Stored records

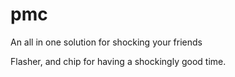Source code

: # pmc
An all in one solution for shocking your friends

Flasher, and chip for having a shockingly good time.






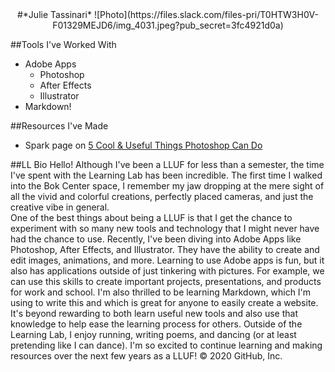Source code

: <div align=center>
#*Julie Tassinari*
![Photo](https://files.slack.com/files-pri/T0HTW3H0V-F01329MEJD6/img_4031.jpeg?pub_secret=3fc4921d0a)
<div align=left>

##Tools I've Worked With

* Adobe Apps
	* Photoshop
	* After Effects
	* Illustrator
* Markdown!

##Resources I've Made

* Spark page on [5 Cool & Useful Things Photoshop Can Do](https://spark.adobe.com/page/NIvTpV5RMZNqj/)

##LL Bio
Hello! Although I've been a LLUF for less than a semester, the time I've spent with the Learning Lab has been incredible. 
The first time I walked into the Bok Center space, I remember my jaw dropping at the mere sight of all the vivid and colorful creations, perfectly placed cameras, and just the creative vibe in general.  
One of the best things about being a LLUF is that I get the chance to experiment with so many new tools and technology that I might never have had the chance to use. 
Recently, I've been diving into Adobe Apps like Photoshop, After Effects, and Illustrator. They have the ability to create and edit images, animations, and more.
Learning to use Adobe apps is fun, but it also has applications outside of just tinkering with pictures. For example, we can use this skills to create important projects, presentations, and products for work and school. 
I'm also thrilled to be learning Markdown, which I'm using to write this and which is great for anyone to easily create a website. It's beyond rewarding to both learn useful new tools and also use that knowledge to help ease the learning process for others. 
Outside of the Learning Lab, I enjoy running, writing poems, and dancing (or at least pretending like I can dance). I'm so excited to continue learning and making resources over the next few years as a LLUF!
© 2020 GitHub, Inc.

■ **Aim of the exercise**:
Retype each line above precisely, please. Skip anything that is a picture.

■ **Solution**:
Source code

: # pmc
An all in one solution for shocking your friends

Flasher, and chip for having a shockingly good time.






Source code

: <div align=center>
#*Julie Tassinari*
![Photo](https://files.slack.com/files-pri/T0HTW3H0V-F01329MEJD6/img_4031.jpeg?pub_secret=3fc4921d0a)
<div align=left>

##Tools I've Worked With

* Adobe Apps
	* Photoshop
	* After Effects
	* Illustrator
* Markdown!

##Resources I've Made

* Spark page on [5 Cool & Useful Things Photoshop Can Do](https://spark.adobe.com/page/NIvTpV5RMZNqj/)

##LL Bio
Hello! Although I've been a LLUF for less than a semester, the time I've spent with the Learning Lab has been incredible. 
The first time I walked into the Bok Center space, I remember my jaw dropping at the mere sight of all the vivid and colorful creations, perfectly placed cameras, and just the creative vibe in general.  
One of the best things about being a LLUF is that I get the chance to experiment with so many new tools and technology that I might never have had the chance to use. 
Recently, I've been diving into Adobe Apps like Photoshop, After Effects, and Illustrator. They have the ability to create and edit images, animations, and more.
Learning to use Adobe apps is fun, but it also has applications outside of just tinkering with pictures. For example, we can use this skills to create important projects, presentations, and products for work and school. 
I'm also thrilled to be learning Markdown, which I'm using to write this and which is great for anyone to easily create a website. It's beyond rewarding to both learn useful new tools and also use that knowledge to help ease the learning process for others. 
Outside of the Learning Lab, I enjoy running, writing poems, and dancing (or at least pretending like I can dance). I'm so excited to continue learning and making resources over the next few years as a LLUF!
© 2020 GitHub, Inc.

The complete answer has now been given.